Before the final nail was put in the original lineup, G. Green enlisted Andy Morin, long before his stint in Death Grips, to record their debut, Crap Culture. A shambolic and lo-fi collection of mad-dash punk songs, Crap Culture captured G. Green at the time—unruly and unpolished, but beneath the caterwaul existed nuggets of pop punk gold. Kaiser compared the record to Superchunk’s No Pocky For Kitty, lauding G. Green for maintaining their live energy on record.

“‘Pool Of Blood’ was the song that made me offer them a record,” he said. “That song was a sign they had something and were capable of growing past the kiddish fun-punk into something bigger.”

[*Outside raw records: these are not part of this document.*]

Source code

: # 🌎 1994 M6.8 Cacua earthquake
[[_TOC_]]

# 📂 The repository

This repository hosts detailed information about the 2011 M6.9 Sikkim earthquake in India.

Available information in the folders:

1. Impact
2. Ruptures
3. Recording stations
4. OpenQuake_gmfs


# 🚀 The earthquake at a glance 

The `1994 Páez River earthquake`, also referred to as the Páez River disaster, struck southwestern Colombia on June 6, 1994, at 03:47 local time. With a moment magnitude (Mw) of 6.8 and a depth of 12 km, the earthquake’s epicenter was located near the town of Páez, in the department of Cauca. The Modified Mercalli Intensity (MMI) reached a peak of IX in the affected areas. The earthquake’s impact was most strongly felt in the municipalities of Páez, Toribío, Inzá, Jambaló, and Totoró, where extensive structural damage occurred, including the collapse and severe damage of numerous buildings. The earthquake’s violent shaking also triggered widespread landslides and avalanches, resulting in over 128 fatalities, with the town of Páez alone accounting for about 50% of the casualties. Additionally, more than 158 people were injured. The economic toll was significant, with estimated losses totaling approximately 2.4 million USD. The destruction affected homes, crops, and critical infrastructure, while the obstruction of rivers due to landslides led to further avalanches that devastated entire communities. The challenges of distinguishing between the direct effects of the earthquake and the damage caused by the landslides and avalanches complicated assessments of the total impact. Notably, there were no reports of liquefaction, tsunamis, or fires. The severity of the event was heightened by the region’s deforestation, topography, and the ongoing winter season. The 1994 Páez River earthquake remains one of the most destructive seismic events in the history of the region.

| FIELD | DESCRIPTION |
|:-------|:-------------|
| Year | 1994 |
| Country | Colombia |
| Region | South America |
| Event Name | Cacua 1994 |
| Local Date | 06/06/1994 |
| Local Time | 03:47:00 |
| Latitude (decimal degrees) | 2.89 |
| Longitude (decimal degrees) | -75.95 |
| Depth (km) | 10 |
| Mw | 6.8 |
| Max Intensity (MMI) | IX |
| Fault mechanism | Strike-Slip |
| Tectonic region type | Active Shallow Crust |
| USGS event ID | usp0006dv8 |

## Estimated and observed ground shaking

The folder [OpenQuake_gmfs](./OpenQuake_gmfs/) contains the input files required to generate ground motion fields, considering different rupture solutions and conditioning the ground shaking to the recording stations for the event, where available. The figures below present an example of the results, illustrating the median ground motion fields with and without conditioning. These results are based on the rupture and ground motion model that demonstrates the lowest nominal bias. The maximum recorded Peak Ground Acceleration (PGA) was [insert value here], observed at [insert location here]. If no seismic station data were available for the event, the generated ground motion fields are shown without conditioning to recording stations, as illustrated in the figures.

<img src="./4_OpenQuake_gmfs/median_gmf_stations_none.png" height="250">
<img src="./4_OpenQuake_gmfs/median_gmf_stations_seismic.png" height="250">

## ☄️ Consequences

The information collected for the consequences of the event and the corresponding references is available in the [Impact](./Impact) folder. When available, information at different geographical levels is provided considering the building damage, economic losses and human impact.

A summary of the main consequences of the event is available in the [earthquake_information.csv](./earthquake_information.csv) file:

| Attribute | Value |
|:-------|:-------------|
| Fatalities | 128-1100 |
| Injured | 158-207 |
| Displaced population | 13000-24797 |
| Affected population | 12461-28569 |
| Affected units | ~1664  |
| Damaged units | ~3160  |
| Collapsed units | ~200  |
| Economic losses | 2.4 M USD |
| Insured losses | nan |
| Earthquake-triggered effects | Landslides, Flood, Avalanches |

Crap Culture arrived late to the cultural trend of low-budget to no-budget albums, home-recorded on junkable equipment. It was recorded in 2010, but did not see release until August 2012. By then contemporaries like Wavves had ditched the intelligible scuzz for pop-punk polished for MTV. Also, by the release of Crap Culture on Mt. St. Mtn., G. Green featured a lineup far superior to the rag-tag group that winged it through the debut.

With replacements Simi Sohota on bass and Mike Morales on guitar, G. Green returned to the studio, paying Robby Moncrieff to record a follow-up at the Hangar. Besides being a friend of the band, Moncrieff was a popular choice having recorded Dirty Projector’s critically praised Bitte Orca and fellow Sacramento band Ganglians’ Still Living. Unfortunately Henderson said the band made the mistake of requesting Moncrieff “make it sound like Woodhouse,” meaning Chris Woodhouse, the Hangar engineer responsible for seminal linchpins like all eight Thee Oh Sees records and the A Frames.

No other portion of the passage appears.